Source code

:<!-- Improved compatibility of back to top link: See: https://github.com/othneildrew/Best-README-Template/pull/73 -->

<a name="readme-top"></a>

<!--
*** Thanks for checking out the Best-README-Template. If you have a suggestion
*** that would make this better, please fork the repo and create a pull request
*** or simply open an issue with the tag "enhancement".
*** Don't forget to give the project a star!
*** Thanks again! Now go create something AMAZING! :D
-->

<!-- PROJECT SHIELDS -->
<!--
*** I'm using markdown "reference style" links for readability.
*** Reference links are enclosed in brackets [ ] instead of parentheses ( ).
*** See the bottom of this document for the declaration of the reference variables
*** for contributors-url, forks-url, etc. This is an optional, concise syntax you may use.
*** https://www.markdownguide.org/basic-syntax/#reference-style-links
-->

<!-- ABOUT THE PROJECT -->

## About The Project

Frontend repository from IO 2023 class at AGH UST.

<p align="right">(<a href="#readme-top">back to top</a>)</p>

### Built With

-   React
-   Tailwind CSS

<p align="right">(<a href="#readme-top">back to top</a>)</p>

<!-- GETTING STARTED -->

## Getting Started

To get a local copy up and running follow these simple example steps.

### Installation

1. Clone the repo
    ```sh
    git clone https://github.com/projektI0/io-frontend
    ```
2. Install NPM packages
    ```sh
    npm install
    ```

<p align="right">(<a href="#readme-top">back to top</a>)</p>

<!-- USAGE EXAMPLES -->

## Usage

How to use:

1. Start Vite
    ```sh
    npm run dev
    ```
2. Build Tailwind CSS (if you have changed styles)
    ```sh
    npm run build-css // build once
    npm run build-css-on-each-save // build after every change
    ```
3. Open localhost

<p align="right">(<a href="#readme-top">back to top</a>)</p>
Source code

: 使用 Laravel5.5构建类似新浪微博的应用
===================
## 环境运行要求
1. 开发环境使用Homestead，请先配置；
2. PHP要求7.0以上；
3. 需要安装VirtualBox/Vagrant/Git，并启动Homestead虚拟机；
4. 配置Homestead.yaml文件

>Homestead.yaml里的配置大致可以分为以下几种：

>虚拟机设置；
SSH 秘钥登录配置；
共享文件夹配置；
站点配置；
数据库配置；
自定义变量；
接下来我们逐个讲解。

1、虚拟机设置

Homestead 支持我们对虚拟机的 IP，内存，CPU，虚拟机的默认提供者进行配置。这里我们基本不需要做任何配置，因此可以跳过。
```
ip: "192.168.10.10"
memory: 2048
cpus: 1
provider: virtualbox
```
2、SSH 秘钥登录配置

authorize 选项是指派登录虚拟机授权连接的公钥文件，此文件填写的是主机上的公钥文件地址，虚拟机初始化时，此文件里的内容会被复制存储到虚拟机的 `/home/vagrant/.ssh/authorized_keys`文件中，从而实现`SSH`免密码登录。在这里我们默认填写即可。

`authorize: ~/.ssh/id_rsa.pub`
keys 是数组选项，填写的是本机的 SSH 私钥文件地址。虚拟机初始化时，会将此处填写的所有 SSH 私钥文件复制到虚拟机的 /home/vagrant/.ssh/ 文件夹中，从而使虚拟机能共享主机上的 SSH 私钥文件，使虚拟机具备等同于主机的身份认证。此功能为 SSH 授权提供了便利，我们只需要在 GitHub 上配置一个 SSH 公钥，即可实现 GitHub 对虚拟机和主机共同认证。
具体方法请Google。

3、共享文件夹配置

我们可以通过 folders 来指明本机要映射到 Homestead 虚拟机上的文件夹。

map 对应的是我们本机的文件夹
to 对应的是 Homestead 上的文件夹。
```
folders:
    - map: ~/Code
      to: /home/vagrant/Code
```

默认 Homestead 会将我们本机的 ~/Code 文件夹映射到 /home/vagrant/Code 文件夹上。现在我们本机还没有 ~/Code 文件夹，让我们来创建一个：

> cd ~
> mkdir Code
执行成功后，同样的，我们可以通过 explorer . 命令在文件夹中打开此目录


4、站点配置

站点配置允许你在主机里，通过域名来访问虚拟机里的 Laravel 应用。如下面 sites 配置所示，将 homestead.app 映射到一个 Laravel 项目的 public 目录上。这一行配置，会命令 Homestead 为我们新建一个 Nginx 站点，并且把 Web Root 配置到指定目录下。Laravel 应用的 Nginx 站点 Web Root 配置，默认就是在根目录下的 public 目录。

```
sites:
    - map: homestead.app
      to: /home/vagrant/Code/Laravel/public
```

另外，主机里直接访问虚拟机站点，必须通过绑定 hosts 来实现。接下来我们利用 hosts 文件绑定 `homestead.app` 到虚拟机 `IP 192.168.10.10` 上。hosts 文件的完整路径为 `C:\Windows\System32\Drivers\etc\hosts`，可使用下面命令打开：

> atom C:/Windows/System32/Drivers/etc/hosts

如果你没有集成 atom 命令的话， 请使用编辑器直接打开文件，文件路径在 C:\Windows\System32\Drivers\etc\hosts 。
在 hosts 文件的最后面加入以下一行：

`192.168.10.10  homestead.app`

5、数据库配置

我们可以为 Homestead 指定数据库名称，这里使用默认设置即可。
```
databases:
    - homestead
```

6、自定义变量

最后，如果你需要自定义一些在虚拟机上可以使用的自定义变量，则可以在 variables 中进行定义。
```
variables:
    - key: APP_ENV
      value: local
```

• _Activity_
Pull out all lines containing the word "Windows" from the entries above.

• _Answer box_
另外，主机里直接访问虚拟机站点，必须通过绑定 hosts 来实现。接下来我们利用 hosts 文件绑定 `homestead.app` 到虚拟机 `IP 192.168.10.10` 上。hosts 文件的完整路径为 `C:\Windows\System32\Drivers\etc\hosts`，可使用下面命令打开：
> atom C:/Windows/System32/Drivers/etc/hosts
如果你没有集成 atom 命令的话， 请使用编辑器直接打开文件，文件路径在 C:\Windows\System32\Drivers\etc\hosts 。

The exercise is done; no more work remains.